Но не будем обманываться: каппадокийские "тайны", когда необходимо, "запечатаны" крепко, и даже словоохотливый иной раз Евагрий не проговорится! Так, у нас нет никаких сомнений, что каппадокийцы полностью "запретили" не только само наше "филиокве", но и самую первую попытку на эту тему спорить и вообще что бы то ни было "высказывать" о непостижимых тайнах Божественной Троицы.
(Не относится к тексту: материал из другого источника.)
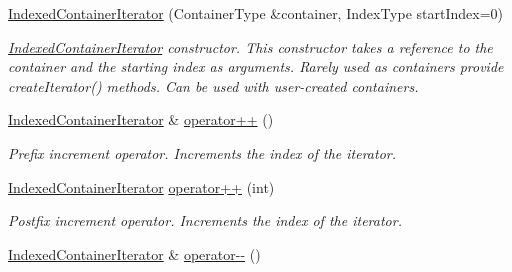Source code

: \begin{DoxyCompactItemize}
\item 
\mbox{\label{class_arcana_1_1_indexed_container_iterator_a032c1a8170b6ed3cb626c460a56ef579}} 
\mbox{\hyperlink{class_arcana_1_1_indexed_container_iterator_a032c1a8170b6ed3cb626c460a56ef579}{Indexed\+Container\+Iterator}} (Container\+Type \&container, Index\+Type start\+Index=0)
\begin{DoxyCompactList}\small\item\em \mbox{\hyperlink{class_arcana_1_1_indexed_container_iterator}{Indexed\+Container\+Iterator}} constructor. This constructor takes a reference to the container and the starting index as arguments. Rarely used as containers provide create\+Iterator() methods. Can be used with user-\/created containers. \end{DoxyCompactList}\item 
\mbox{\label{class_arcana_1_1_indexed_container_iterator_ae38b4d8cace7e619dd4f0c58bda29931}} 
\mbox{\hyperlink{class_arcana_1_1_indexed_container_iterator}{Indexed\+Container\+Iterator}} \& \mbox{\hyperlink{class_arcana_1_1_indexed_container_iterator_ae38b4d8cace7e619dd4f0c58bda29931}{operator++}} ()
\begin{DoxyCompactList}\small\item\em Prefix increment operator. Increments the index of the iterator. \end{DoxyCompactList}\item 
\mbox{\label{class_arcana_1_1_indexed_container_iterator_afcae22817d6746ddb9a1d3686627346d}} 
\mbox{\hyperlink{class_arcana_1_1_indexed_container_iterator}{Indexed\+Container\+Iterator}} \mbox{\hyperlink{class_arcana_1_1_indexed_container_iterator_afcae22817d6746ddb9a1d3686627346d}{operator++}} (int)
\begin{DoxyCompactList}\small\item\em Postfix increment operator. Increments the index of the iterator. \end{DoxyCompactList}\item 
\mbox{\label{class_arcana_1_1_indexed_container_iterator_a5c8c3f653393934e47da75e894ccf0e7}} 
\mbox{\hyperlink{class_arcana_1_1_indexed_container_iterator}{Indexed\+Container\+Iterator}} \& \mbox{\hyperlink{class_arcana_1_1_indexed_container_iterator_a5c8c3f653393934e47da75e894ccf0e7}{operator-\/-\/}} ()

\end{DoxyCompactItemize}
Возьмем, к примеру, о. Сергия Булгакова. Лично я был к нему близок, разумеется, сохраняя дистанцию возраста и положения, а также и некоторых богословских расхождений. На его блестящих книгах я учился, и многому научился (так же, впрочем, как и на не менее блестящей "Догматике" моего белградского профессора о. Иустина Поповича, несмотря на их диаметрально противоположное богословие). Однако и этих двух ученых, и их "близкого друга" о. Георгия Флоровского если не сами каппадокийцы, то несомненно Евагрий осудил бы за "высказывания"! Так или иначе, свт. Василий Великий так и не решился "высказаться" об исхождении Святаго Духа более того, что он сказал об этом в своем знаменитом 38-м послании (которое почти никто не понял).

Вернемся к 38-му посланию свт. Василия Великого: "Не дивитесь, если говорим, что одно и то же и соединено, и разделено, и если представляем мысленно, как бы в гадании, некое новое и необычайное, как разделение соединенное, так и единение разделенное [128].